→ Exercise inputs:
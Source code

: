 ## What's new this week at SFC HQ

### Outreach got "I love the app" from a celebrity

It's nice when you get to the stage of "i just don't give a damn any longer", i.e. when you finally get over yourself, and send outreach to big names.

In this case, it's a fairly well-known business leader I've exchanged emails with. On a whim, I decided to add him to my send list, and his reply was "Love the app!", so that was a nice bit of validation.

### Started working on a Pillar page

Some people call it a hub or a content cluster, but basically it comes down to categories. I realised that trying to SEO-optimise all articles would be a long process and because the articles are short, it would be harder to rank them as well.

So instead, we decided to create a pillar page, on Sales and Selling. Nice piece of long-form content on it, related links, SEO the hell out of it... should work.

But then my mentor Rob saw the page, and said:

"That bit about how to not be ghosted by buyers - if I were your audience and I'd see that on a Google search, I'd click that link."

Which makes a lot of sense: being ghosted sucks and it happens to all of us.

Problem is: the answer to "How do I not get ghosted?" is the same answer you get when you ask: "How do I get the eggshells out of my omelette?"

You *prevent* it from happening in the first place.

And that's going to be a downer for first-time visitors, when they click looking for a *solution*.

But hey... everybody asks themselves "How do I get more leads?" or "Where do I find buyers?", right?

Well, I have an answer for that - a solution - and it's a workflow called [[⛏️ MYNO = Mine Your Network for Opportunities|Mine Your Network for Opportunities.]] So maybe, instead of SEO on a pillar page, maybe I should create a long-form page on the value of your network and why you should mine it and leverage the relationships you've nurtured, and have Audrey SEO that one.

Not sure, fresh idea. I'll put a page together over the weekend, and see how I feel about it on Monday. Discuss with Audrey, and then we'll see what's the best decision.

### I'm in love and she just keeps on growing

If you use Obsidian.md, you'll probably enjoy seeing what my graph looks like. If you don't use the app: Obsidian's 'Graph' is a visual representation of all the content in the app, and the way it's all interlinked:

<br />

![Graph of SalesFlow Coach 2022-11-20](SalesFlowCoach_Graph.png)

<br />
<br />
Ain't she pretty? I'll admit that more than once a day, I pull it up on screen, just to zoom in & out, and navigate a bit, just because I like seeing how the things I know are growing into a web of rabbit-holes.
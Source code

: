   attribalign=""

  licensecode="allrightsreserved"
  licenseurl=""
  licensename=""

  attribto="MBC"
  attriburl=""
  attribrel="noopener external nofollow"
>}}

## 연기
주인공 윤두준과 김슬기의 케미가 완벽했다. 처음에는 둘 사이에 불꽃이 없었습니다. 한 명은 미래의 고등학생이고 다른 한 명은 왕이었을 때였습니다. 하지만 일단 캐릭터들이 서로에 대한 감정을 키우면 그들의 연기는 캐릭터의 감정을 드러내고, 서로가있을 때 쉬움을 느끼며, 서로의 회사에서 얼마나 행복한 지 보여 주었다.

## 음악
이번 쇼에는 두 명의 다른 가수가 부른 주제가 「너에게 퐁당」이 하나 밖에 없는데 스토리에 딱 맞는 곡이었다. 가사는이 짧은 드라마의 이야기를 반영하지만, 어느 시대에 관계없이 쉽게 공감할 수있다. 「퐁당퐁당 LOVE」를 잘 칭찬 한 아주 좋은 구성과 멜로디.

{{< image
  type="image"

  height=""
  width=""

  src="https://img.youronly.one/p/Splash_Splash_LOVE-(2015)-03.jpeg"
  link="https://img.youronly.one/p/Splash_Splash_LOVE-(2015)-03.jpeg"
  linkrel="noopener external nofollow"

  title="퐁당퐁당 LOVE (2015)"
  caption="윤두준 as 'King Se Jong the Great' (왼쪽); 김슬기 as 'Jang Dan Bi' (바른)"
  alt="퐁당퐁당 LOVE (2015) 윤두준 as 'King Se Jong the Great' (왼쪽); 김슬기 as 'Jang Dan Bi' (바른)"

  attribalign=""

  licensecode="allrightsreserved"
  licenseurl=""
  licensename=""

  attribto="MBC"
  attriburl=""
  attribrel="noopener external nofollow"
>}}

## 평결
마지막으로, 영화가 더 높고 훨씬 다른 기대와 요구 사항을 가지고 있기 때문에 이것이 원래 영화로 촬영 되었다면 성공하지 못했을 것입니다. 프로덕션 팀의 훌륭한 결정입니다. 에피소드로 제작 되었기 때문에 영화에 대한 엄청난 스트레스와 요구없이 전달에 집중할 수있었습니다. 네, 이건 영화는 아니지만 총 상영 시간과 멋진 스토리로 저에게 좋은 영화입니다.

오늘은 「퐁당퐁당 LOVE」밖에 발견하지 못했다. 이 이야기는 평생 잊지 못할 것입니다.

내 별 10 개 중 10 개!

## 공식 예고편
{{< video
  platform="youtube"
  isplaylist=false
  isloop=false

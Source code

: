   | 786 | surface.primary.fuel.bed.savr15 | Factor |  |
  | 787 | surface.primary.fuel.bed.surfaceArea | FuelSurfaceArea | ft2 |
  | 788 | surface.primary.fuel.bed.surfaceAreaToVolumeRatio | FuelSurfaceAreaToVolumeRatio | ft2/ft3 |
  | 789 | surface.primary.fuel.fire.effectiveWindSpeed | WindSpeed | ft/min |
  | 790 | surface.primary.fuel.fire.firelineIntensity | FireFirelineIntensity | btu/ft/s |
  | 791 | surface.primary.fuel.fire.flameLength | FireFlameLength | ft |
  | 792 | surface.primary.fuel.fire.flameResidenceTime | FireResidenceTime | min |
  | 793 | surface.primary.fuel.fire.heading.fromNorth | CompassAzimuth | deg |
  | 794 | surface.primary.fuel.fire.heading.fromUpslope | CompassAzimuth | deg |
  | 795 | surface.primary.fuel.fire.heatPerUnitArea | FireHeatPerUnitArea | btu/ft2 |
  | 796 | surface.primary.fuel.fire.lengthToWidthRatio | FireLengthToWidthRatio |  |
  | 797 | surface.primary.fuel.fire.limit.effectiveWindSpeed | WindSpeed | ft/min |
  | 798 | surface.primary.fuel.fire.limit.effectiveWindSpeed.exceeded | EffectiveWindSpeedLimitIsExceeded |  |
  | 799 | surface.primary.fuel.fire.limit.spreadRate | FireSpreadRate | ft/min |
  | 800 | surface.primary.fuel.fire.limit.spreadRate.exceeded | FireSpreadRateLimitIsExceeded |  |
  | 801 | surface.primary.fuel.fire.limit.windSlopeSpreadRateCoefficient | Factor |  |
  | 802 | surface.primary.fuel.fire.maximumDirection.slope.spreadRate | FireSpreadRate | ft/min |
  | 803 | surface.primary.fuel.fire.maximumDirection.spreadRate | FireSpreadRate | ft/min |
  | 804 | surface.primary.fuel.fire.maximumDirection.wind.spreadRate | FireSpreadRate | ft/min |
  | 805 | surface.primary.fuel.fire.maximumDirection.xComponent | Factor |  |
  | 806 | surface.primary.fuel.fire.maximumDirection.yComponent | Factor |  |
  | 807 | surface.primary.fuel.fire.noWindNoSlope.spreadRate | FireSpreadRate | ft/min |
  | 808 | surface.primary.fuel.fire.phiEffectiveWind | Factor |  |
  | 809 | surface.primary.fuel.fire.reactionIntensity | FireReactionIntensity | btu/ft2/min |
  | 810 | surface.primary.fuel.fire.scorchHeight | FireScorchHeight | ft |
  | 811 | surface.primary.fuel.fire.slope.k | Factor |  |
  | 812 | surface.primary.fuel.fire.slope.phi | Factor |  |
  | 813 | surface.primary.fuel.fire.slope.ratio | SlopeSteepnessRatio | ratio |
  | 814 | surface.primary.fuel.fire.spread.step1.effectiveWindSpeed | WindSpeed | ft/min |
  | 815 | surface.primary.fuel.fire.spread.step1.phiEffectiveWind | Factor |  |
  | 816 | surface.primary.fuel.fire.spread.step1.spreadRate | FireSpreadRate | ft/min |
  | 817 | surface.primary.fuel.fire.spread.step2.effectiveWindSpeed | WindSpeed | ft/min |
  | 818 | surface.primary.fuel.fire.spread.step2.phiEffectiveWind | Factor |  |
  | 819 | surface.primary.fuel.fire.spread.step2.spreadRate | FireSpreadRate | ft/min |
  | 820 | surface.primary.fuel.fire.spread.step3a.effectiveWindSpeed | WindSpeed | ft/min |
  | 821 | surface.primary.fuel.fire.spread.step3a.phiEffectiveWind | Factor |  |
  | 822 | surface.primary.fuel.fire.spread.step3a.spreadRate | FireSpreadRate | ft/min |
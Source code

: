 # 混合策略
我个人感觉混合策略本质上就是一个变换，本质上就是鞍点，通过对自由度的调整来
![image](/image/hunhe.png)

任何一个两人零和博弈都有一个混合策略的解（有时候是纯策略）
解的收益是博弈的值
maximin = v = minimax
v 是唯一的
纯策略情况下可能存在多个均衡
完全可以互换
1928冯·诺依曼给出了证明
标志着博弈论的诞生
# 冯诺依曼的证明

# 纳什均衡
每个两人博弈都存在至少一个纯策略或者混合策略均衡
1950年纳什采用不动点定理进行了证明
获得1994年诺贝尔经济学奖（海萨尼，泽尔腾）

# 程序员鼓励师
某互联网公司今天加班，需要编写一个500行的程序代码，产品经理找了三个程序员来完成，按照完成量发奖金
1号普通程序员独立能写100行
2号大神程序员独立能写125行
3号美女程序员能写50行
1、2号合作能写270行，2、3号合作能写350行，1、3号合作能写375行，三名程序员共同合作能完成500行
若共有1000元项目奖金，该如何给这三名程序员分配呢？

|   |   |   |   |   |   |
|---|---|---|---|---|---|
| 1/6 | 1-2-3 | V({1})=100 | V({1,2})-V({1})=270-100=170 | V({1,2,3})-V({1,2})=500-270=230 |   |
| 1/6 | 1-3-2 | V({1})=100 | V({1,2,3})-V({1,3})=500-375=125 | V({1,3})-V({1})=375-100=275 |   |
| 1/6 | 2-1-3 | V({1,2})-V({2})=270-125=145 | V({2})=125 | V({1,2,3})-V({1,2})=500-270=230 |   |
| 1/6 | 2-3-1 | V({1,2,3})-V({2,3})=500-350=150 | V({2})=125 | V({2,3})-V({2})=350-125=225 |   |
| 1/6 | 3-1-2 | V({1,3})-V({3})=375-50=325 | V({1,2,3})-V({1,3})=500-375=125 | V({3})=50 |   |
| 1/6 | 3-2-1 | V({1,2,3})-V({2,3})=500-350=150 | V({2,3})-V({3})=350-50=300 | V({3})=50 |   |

→ What needs to be done:
Which lines of the records above contain the word "then"? Report each one in full.

→ Solved problem:
But then my mentor Rob saw the page, and said:
Not sure, fresh idea. I'll put a page together over the weekend, and see how I feel about it on Monday. Discuss with Audrey, and then we'll see what's the best decision.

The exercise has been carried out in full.